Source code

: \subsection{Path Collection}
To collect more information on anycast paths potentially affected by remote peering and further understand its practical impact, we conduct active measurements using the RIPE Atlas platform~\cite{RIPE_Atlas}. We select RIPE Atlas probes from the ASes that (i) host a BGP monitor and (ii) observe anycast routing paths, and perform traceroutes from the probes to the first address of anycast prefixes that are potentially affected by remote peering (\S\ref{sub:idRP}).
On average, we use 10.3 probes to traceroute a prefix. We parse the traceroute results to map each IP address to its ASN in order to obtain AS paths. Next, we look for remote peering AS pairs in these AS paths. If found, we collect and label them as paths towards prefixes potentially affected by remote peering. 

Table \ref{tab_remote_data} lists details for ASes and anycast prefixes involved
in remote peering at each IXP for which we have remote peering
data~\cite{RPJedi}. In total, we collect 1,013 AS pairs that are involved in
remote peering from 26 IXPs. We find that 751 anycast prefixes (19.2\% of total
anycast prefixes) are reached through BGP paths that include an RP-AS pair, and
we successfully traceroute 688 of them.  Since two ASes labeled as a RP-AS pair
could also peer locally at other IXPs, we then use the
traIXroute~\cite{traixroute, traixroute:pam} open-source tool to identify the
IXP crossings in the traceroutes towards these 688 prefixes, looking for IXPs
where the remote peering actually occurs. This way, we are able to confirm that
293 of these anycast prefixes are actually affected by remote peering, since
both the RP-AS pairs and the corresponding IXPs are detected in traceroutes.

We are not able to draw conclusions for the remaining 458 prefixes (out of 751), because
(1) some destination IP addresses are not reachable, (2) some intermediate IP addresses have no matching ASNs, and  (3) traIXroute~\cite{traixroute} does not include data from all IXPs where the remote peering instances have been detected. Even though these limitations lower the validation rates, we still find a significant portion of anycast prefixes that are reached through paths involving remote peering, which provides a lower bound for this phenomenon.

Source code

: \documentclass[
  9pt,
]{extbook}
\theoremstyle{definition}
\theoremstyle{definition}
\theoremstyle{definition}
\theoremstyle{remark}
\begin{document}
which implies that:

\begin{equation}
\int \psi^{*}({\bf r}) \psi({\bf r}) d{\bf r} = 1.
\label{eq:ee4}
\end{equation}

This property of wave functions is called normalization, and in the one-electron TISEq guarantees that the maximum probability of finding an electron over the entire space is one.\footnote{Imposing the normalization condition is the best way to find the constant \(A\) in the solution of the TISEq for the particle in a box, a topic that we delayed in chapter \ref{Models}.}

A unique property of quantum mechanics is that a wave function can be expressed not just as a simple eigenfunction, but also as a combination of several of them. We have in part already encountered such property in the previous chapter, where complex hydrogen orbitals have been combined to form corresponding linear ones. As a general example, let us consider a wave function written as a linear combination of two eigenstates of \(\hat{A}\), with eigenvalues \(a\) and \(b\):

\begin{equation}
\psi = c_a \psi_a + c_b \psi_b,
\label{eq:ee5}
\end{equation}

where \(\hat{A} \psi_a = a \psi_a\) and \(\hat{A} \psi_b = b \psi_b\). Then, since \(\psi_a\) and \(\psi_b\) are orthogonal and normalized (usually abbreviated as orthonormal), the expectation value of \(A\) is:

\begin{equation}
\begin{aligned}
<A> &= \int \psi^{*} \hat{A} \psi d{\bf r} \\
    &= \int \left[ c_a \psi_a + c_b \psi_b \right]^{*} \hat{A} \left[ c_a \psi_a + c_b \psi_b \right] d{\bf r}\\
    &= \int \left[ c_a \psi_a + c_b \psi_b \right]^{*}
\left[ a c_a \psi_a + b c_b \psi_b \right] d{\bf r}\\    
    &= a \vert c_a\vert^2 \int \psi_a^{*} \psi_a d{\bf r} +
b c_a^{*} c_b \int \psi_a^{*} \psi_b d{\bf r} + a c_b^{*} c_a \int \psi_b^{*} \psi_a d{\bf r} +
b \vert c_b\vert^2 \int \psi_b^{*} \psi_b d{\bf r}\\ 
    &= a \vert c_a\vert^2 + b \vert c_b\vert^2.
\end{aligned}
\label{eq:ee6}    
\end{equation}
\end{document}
□ □ □ □
• **Exercise requirements**: Pull out each line of the entries that contains "traixroute".

• **Exercise answer**:
traIXroute~\cite{traixroute, traixroute:pam} open-source tool to identify the
(1) some destination IP addresses are not reachable, (2) some intermediate IP addresses have no matching ASNs, and  (3) traIXroute~\cite{traixroute} does not include data from all IXPs where the remote peering instances have been detected. Even though these limitations lower the validation rates, we still find a significant portion of anycast prefixes that are reached through paths involving remote peering, which provides a lower bound for this phenomenon.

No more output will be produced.